Plain-text document sources:
________

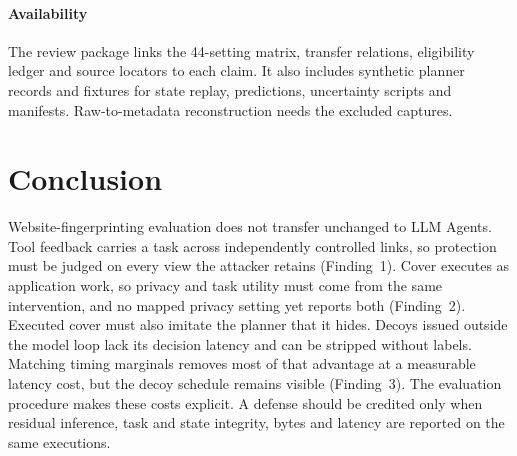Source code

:\paragraph{Availability}
The review package links the 44-setting matrix, transfer relations, eligibility ledger and source locators to each claim. It also includes synthetic planner records and fixtures for state replay, predictions, uncertainty scripts and manifests. Raw-to-metadata reconstruction needs the excluded captures.

\section{Conclusion}
Website-fingerprinting evaluation does not transfer unchanged to LLM Agents. Tool feedback carries a task across independently controlled links, so protection must be judged on every view the attacker retains (Finding~1). Cover executes as application work, so privacy and task utility must come from the same intervention, and no mapped privacy setting yet reports both (Finding~2). Executed cover must also imitate the planner that it hides. Decoys issued outside the model loop lack its decision latency and can be stripped without labels. Matching timing marginals removes most of that advantage at a measurable latency cost, but the decoy schedule remains visible (Finding~3). The evaluation procedure makes these costs explicit. A defense should be credited only when residual inference, task and state integrity, bytes and latency are reported on the same executions.
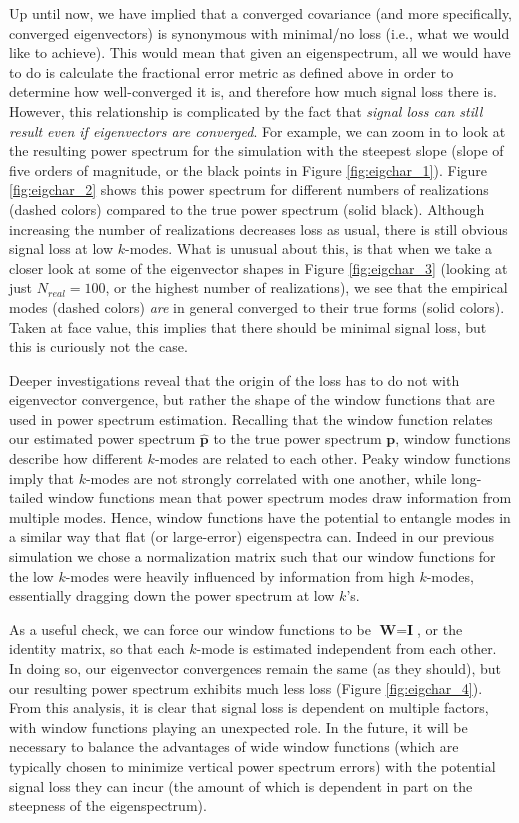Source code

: Up until now, we have implied that a converged covariance (and more specifically, converged eigenvectors) is synonymous with minimal/no loss (i.e., what we would like to achieve). This would mean that given an eigenspectrum, all we would have to do is calculate the fractional error metric as defined above in order to determine how well-converged it is, and therefore how much signal loss there is. However, this relationship is complicated by the fact that \textit{signal loss can still result even if eigenvectors are converged}. For example, we can zoom in to look at the resulting power spectrum for the simulation with the steepest slope (slope of five orders of magnitude, or the black points in Figure \ref{fig:eigchar_1}). Figure \ref{fig:eigchar_2} shows this power spectrum for different numbers of realizations (dashed colors) compared to the true power spectrum (solid black). Although increasing the number of realizations decreases loss as usual, there is still obvious signal loss at low $k$-modes. What is unusual about this, is that when we take a closer look at some of the eigenvector shapes in Figure \ref{fig:eigchar_3} (looking at just $N_{real}=100$, or the highest number of realizations), we see that the empirical modes (dashed colors) \textit{are} in general converged to their true forms (solid colors). Taken at face value, this implies that there should be minimal signal loss, but this is curiously not the case.

Deeper investigations reveal that the origin of the loss has to do not with eigenvector convergence, but rather the shape of the window functions that are used in power spectrum estimation. Recalling that the window function relates our estimated power spectrum $\widehat{\textbf{p}}$ to the true power spectrum $\textbf{p}$, window functions describe how different $k$-modes are related to each other. Peaky window functions imply that $k$-modes are not strongly correlated with one another, while long-tailed window functions mean that power spectrum modes draw information from multiple modes. Hence, window functions have the potential to entangle modes in a similar way that flat (or large-error) eigenspectra can. Indeed in our previous simulation we chose a normalization matrix such that our window functions for the low $k$-modes were heavily influenced by information from high $k$-modes, essentially dragging down the power spectrum at low $k$'s.

As a useful check, we can force our window functions to be $\textbf{W} = \textbf{I}$, or the identity matrix, so that each $k$-mode is estimated independent from each other. In doing so, our eigenvector convergences remain the same (as they should), but our resulting power spectrum exhibits much less loss (Figure \ref{fig:eigchar_4}). From this analysis, it is clear that signal loss is dependent on multiple factors, with window functions playing an unexpected role. In the future, it will be necessary to balance the advantages of wide window functions (which are typically chosen to minimize vertical power spectrum errors) with the potential signal loss they can incur (the amount of which is dependent in part on the steepness of the eigenspectrum).

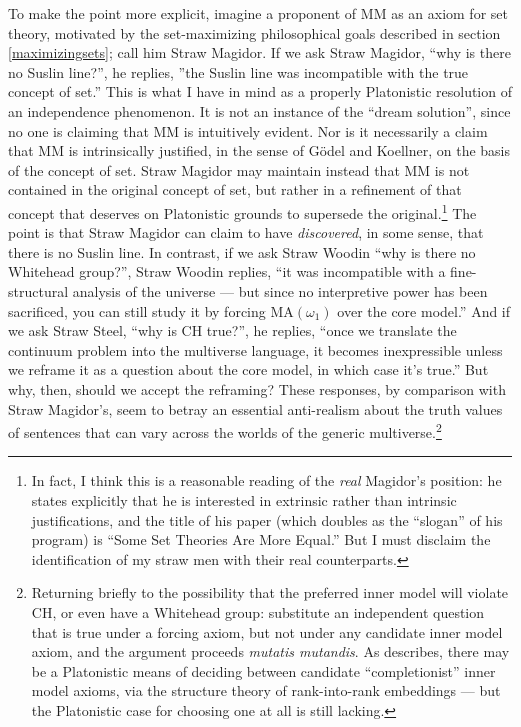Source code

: \documentclass[letterpaper,12pt]{article}
\begin{document}
To make the point more explicit, imagine a proponent of MM as an axiom for set theory, motivated by the set-maximizing philosophical goals described in section \ref{maximizingsets}; call him Straw Magidor. If we ask Straw Magidor, ``why is there no Suslin line?'', he replies, ''the Suslin line was incompatible with the true concept of set.'' This is what I have in mind as a properly Platonistic  resolution of an independence phenomenon. It is not an instance of the ``dream solution'', since no one is claiming that MM is intuitively evident. Nor is it necessarily a claim that MM is intrinsically justified, in the sense of G\"odel and Koellner, on the basis of the concept of set. Straw Magidor may maintain instead that MM is not contained in the original concept of set, but rather in a refinement of that concept that deserves on Platonistic grounds to supersede the original.\footnote{In fact, I think this is a reasonable reading of the \emph{real} Magidor's position: he states explicitly that he is interested in extrinsic rather than intrinsic justifications, and the title of his paper (which doubles as the ``slogan'' of his program) is ``Some Set Theories Are More Equal.'' But I must disclaim the identification of my straw men with their real counterparts.} The point is that Straw Magidor can claim to have \emph{discovered}, in some sense, that there is no Suslin line. In contrast, if we ask Straw Woodin ``why is there no Whitehead group?'', Straw Woodin replies, ``it was incompatible with a fine-structural analysis of the universe --- but since no interpretive power has been sacrificed, you can still study it by forcing $\mathrm{MA}(\omega_1)$ over the core model.'' And if we ask Straw Steel, ``why is CH true?'', he replies, ``once we translate the continuum problem into the multiverse language, it becomes inexpressible unless we reframe it as a question about the core model, in which case it's true.'' But why, then, should we accept the reframing? These responses, by comparison with Straw Magidor's, seem to betray an essential anti-realism about the truth values of sentences that can vary across the worlds of the generic multiverse.\footnote{Returning briefly to the possibility that the preferred inner model will violate CH, or even have a Whitehead group: substitute an independent question that is true under a forcing axiom, but not under any candidate inner model axiom, and the argument proceeds \emph{mutatis mutandis}. As \cite{sep-continuum-hypothesis} describes, there may be a Platonistic means of deciding between candidate ``completionist'' inner model axioms, via the structure theory of rank-into-rank embeddings --- but the Platonistic case for choosing one at all is still lacking.}
\end{document}

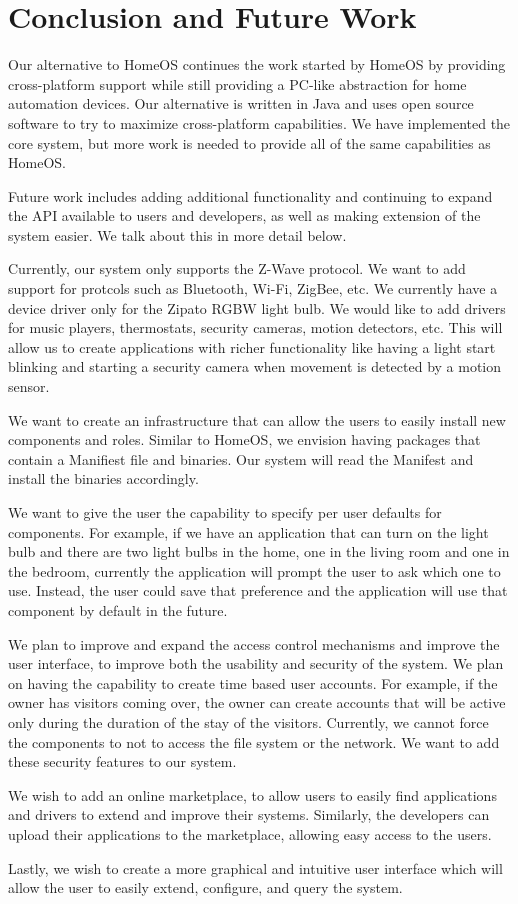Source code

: \section{Conclusion and Future Work}
\label{sec:future}
Our alternative to HomeOS continues the work started by HomeOS by providing
cross-platform support while still providing a PC-like abstraction for home
automation devices. Our alternative is written in Java and uses open source
software to try to maximize cross-platform capabilities. We have implemented the
core system, but more work is needed to provide all of the same capabilities as
HomeOS.

Future work includes adding additional functionality and continuing to expand
the API available to users and developers, as well as making extension of the
system easier. We talk about this in more detail below.

Currently, our system only supports the Z-Wave protocol. We want
to add support for protcols such as Bluetooth, Wi-Fi, ZigBee, etc. We currently
have a device driver only for the Zipato RGBW light bulb. We would like to add
drivers for music players, thermostats, security cameras, motion detectors, etc.
This will allow us to create applications with richer functionality like having
a light start blinking and starting a security camera when movement is detected
by a motion sensor.

We want to create an infrastructure that can allow the users to easily install
new components and roles. Similar to HomeOS, we envision having packages that
contain a Manifiest file and binaries. Our system will read the Manifest and
install the binaries accordingly.

We want to give the user the capability to specify per user defaults for
components. For example, if we have an application that can turn on the light
bulb and there are two light bulbs in the home, one in the living room and one
in the bedroom, currently the application will prompt the user to ask which one
to use. Instead, the user could save that preference and the application will
use that component by default in the future.

We plan to improve and expand the access control mechanisms and improve the user
interface, to improve both the usability and security of the system. We plan on
having the capability to create time based user accounts. For example, if the
owner has visitors coming over, the owner can create accounts that will be
active only during the duration of the stay of the visitors. Currently, we
cannot force the components to not to access the file system or the network. We
want to add these security features to our system.

We wish to add an online marketplace, to allow users to easily find applications
and drivers to extend and improve their systems. Similarly, the developers can
upload their applications to the marketplace, allowing easy access to the users.

Lastly, we wish to create a more graphical and intuitive user interface which
will allow the user to easily extend, configure, and query the system.
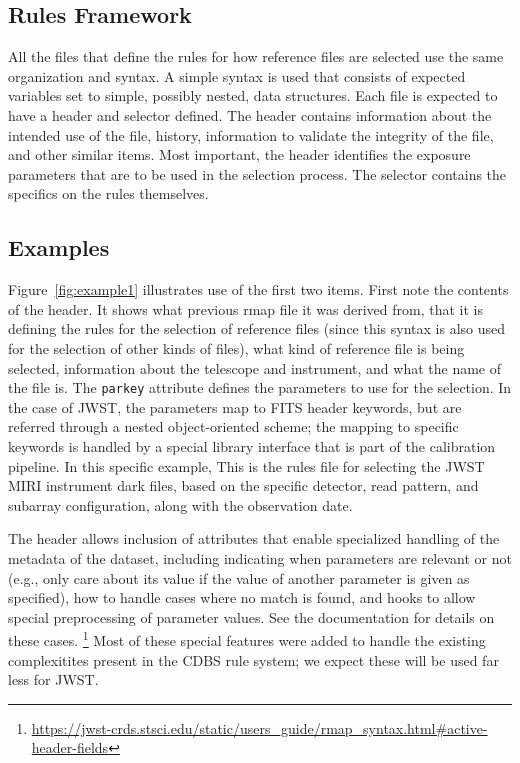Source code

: \documentclass[final,authoryear,5p,times,twocolumn]{elsarticle}
\begin{document}
\subsection{Rules Framework}

All the files that define the rules for how reference files are selected
use the same organization and syntax.
A simple syntax is used that consists of expected variables set to simple, 
possibly nested, data structures. Each file is expected to have a header 
and selector defined. The header contains information about the intended 
use of the file, history, information to validate the integrity of the file,
and other similar items. Most important, the header identifies the exposure
parameters that are to be used in the selection process. The selector 
contains the specifics on the rules themselves.

\subsection{Examples}

Figure~\ref{fig:example1} illustrates use of the first two items. First note the contents
of the header. It shows what previous rmap file it was derived from, that it is defining
the rules for the selection of reference files (since this syntax is also used for
the selection of other kinds of files), what kind of reference file is being selected, information about the telescope and instrument, and what the name of the file is. 
The {\tt parkey} attribute defines the parameters to use for the selection. In the
case of JWST, the parameters map to FITS header keywords, but are referred through a
nested object-oriented scheme; the mapping to specific keywords is handled by a special
library interface that is part of the calibration pipeline. In this specific example,
This is the rules file for selecting the JWST MIRI instrument dark files, based on 
the specific detector, read pattern, and subarray configuration, along with the 
observation date.

The header allows inclusion of attributes that enable specialized handling of the metadata 
of the dataset, including indicating when parameters are relevant or not (e.g., only 
care about its value if the value of another parameter is given as specified), 
how to handle cases where no match is found, and hooks to allow special preprocessing
of parameter values. See the documentation for details on these 
cases.
\footnote{\url{https://jwst-crds.stsci.edu/static/users\_guide/rmap_syntax.html\#active-header-fields}}
Most of these special features were added to handle the existing complexitites present in the CDBS rule system; we expect these will be used far less for JWST.
\end{document}
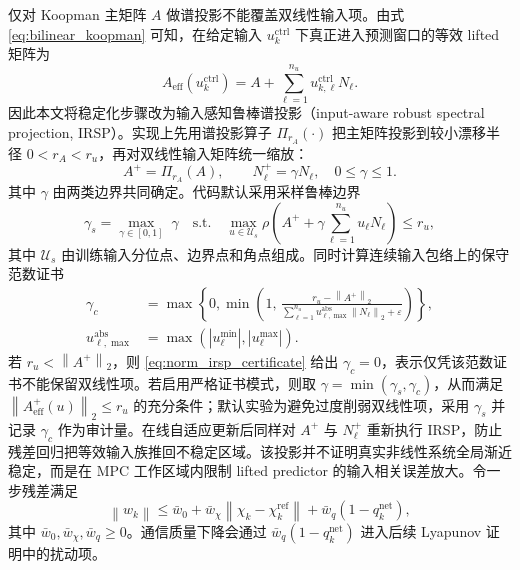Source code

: \documentclass[twocolumn,3p,times,procedia]{elsarticle}
\newcommand{\norm}[1]{\left\lVert #1 \right\rVert}
\begin{document}
仅对 Koopman 主矩阵 $A$ 做谱投影不能覆盖双线性输入项。由式 \eqref{eq:bilinear_koopman} 可知，在给定输入 $u_k^{\mathrm{ctrl}}$ 下真正进入预测窗口的等效 lifted 矩阵为
\begin{equation}
A_{\mathrm{eff}}(u_k^{\mathrm{ctrl}})=A+\sum_{\ell=1}^{n_u}u_{k,\ell}^{\mathrm{ctrl}}N_\ell .
\label{eq:effective_bilinear_matrix}
\end{equation}
因此本文将稳定化步骤改为输入感知鲁棒谱投影（input-aware robust spectral projection, IRSP）。实现上先用谱投影算子 $\Pi_{r_A}(\cdot)$ 把主矩阵投影到较小漂移半径 $0<r_A<r_u$，再对双线性输入矩阵统一缩放：
\begin{equation}
A^+=\Pi_{r_A}(A),\qquad N_\ell^+=\gamma N_\ell,\quad 0\le\gamma\le 1 .
\label{eq:irsp_projection}
\end{equation}
其中 $\gamma$ 由两类边界共同确定。代码默认采用采样鲁棒边界
\begin{equation}
\gamma_s=\max_{\gamma\in[0,1]}\;\gamma
\quad \mathrm{s.t.}\quad
\max_{u\in\mathcal U_s}
\rho\!\left(A^++\gamma\sum_{\ell=1}^{n_u}u_\ell N_\ell\right)
\le r_u ,
\label{eq:sampled_irsp}
\end{equation}
其中 $\mathcal U_s$ 由训练输入分位点、边界点和角点组成。同时计算连续输入包络上的保守范数证书
\begin{equation}
\begin{aligned}
\gamma_c&=\max\left\{0,\min\left(1,\,
\frac{r_u-\norm{A^+}_2}{\sum_{\ell=1}^{n_u}u_{\ell,\max}^{\mathrm{abs}}\norm{N_\ell}_2+\varepsilon}
\right)\right\},\\
u_{\ell,\max}^{\mathrm{abs}}&=\max(|u_\ell^{\min}|,|u_\ell^{\max}|).
\end{aligned}
\label{eq:norm_irsp_certificate}
\end{equation}
若 $r_u<\norm{A^+}_2$，则 \eqref{eq:norm_irsp_certificate} 给出 $\gamma_c=0$，表示仅凭该范数证书不能保留双线性项。若启用严格证书模式，则取 $\gamma=\min(\gamma_s,\gamma_c)$，从而满足 $\norm{A_{\mathrm{eff}}^+(u)}_2\le r_u$ 的充分条件；默认实验为避免过度削弱双线性项，采用 $\gamma_s$ 并记录 $\gamma_c$ 作为审计量。在线自适应更新后同样对 $A^+$ 与 $N_\ell^+$ 重新执行 IRSP，防止残差回归把等效输入族推回不稳定区域。该投影并不证明真实非线性系统全局渐近稳定，而是在 MPC 工作区域内限制 lifted predictor 的输入相关误差放大。令一步残差满足
\begin{equation}
\norm{w_k}\le \bar w_0+\bar w_\chi\norm{\chi_k-\chi_k^\mathrm{ref}}+\bar w_q(1-q_k^{\mathrm{net}}),
\label{eq:residual_bound}
\end{equation}
其中 $\bar w_0,\bar w_\chi,\bar w_q\ge0$。通信质量下降会通过 $\bar w_q(1-q_k^{\mathrm{net}})$ 进入后续 Lyapunov 证明中的扰动项。
\end{document}
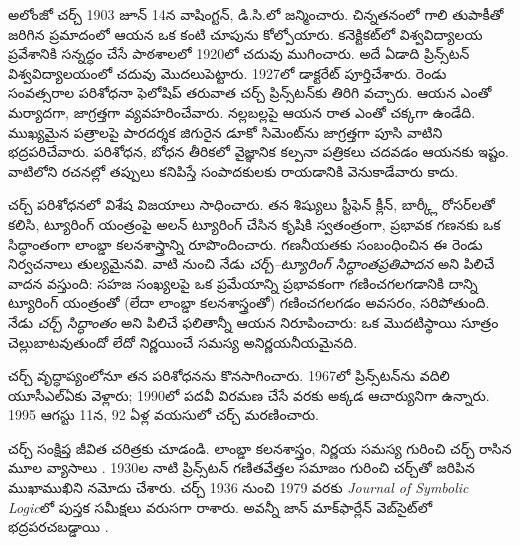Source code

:\documentclass[../../../include/open-logic-section]{subfiles}
\begin{document}



అలోంజో చర్చ్ 1903 జూన్ 14న వాషింగ్టన్, డి.సి.లో జన్మించారు. చిన్నతనంలో గాలి తుపాకీతో జరిగిన ప్రమాదంలో ఆయన ఒక కంటి చూపును కోల్పోయారు. కనెక్టికట్‌లో విశ్వవిద్యాలయ ప్రవేశానికి సన్నద్ధం చేసే పాఠశాలలో
1920లో చదువు ముగించారు. అదే ఏడాది ప్రిన్స్‌టన్
విశ్వవిద్యాలయంలో చదువు మొదలుపెట్టారు. 1927లో డాక్టరేట్ పూర్తిచేశారు. రెండు సంవత్సరాల పరిశోధనా ఫెలోషిప్‌ తరువాత చర్చ్ ప్రిన్స్‌టన్‌కు తిరిగి వచ్చారు. ఆయన ఎంతో మర్యాదగా, జాగ్రత్తగా వ్యవహరించేవారు. నల్లబల్లపై ఆయన రాత ఎంతో చక్కగా ఉండేది. ముఖ్యమైన పత్రాలపై
పారదర్శక జిగురైన డూకో సిమెంట్‌ను జాగ్రత్తగా పూసి వాటిని
భద్రపరిచేవారు. పరిశోధన, బోధన తీరికలో వైజ్ఞానిక కల్పనా పత్రికలు చదవడం ఆయనకు
ఇష్టం. వాటిలోని రచనల్లో తప్పులు కనిపిస్తే సంపాదకులకు
రాయడానికి వెనుకాడేవారు కాదు.

చర్చ్ పరిశోధనలో విశేష విజయాలు సాధించారు. తన శిష్యులు స్టీఫెన్ క్లీన్, బార్క్లీ రోసర్‌లతో కలిసి, ట్యూరింగ్ యంత్రంపై అలన్ ట్యూరింగ్ చేసిన కృషికి స్వతంత్రంగా, ప్రభావక గణనకు ఒక సిద్ధాంతంగా లాంబ్డా కలనశాస్త్రాన్ని
రూపొందించారు. గణనీయతకు సంబంధించిన ఈ రెండు నిర్వచనాలు తుల్యమైనవి. వాటి నుంచి నేడు \emph{చర్చ్--ట్యూరింగ్ సిద్ధాంతప్రతిపాదన} అని పిలిచే వాదన వస్తుంది: సహజ సంఖ్యలపై ఒక ప్రమేయాన్ని ప్రభావకంగా గణించగలగడానికి
దాన్ని ట్యూరింగ్ యంత్రంతో (లేదా లాంబ్డా కలనశాస్త్రంతో)
గణించగలగడం అవసరం, సరిపోతుంది. నేడు \emph{చర్చ్ సిద్ధాంతం} అని పిలిచే ఫలితాన్నీ ఆయన నిరూపించారు: ఒక మొదటిస్థాయి సూత్రం చెల్లుబాటవుతుందో లేదో నిర్ణయించే సమస్య అనిర్ణయనీయమైనది.

చర్చ్ వృద్ధాప్యంలోనూ తన పరిశోధనను కొనసాగించారు. 1967లో ప్రిన్స్‌టన్‌ను వదిలి యూసీఎల్‌ఏకు వెళ్లారు; 1990లో పదవీ విరమణ చేసే వరకు అక్కడ ఆచార్యునిగా ఉన్నారు. 1995 ఆగస్టు 11న, 92 ఏళ్ల వయసులో చర్చ్ మరణించారు.

\begin{reading}
చర్చ్ సంక్షిప్త జీవిత చరిత్రకు \citet{EndertonND} చూడండి. లాంబ్డా కలనశాస్త్రం, నిర్ణయ సమస్య గురించి చర్చ్ రాసిన మూల వ్యాసాలు \citet{Church1936,Church1936a}. 1930ల నాటి ప్రిన్స్‌టన్ గణితవేత్తల సమాజం గురించి చర్చ్‌తో జరిపిన ముఖాముఖిని \citet{Aspray1984} నమోదు చేశారు. చర్చ్ 1936 నుంచి 1979 వరకు \emph{Journal of
Symbolic Logic}లో పుస్తక సమీక్షలు వరుసగా రాశారు. అవన్నీ జాన్ మాక్‌ఫార్లేన్ వెబ్‌సైట్‌లో భద్రపరచబడ్డాయి \citep{MacFarlane2015}.
\end{reading}
\end{document}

________

• Task brief: Only one thing belongs in the answer: the number of lines of the data that contain the string "items".

• Task result: 2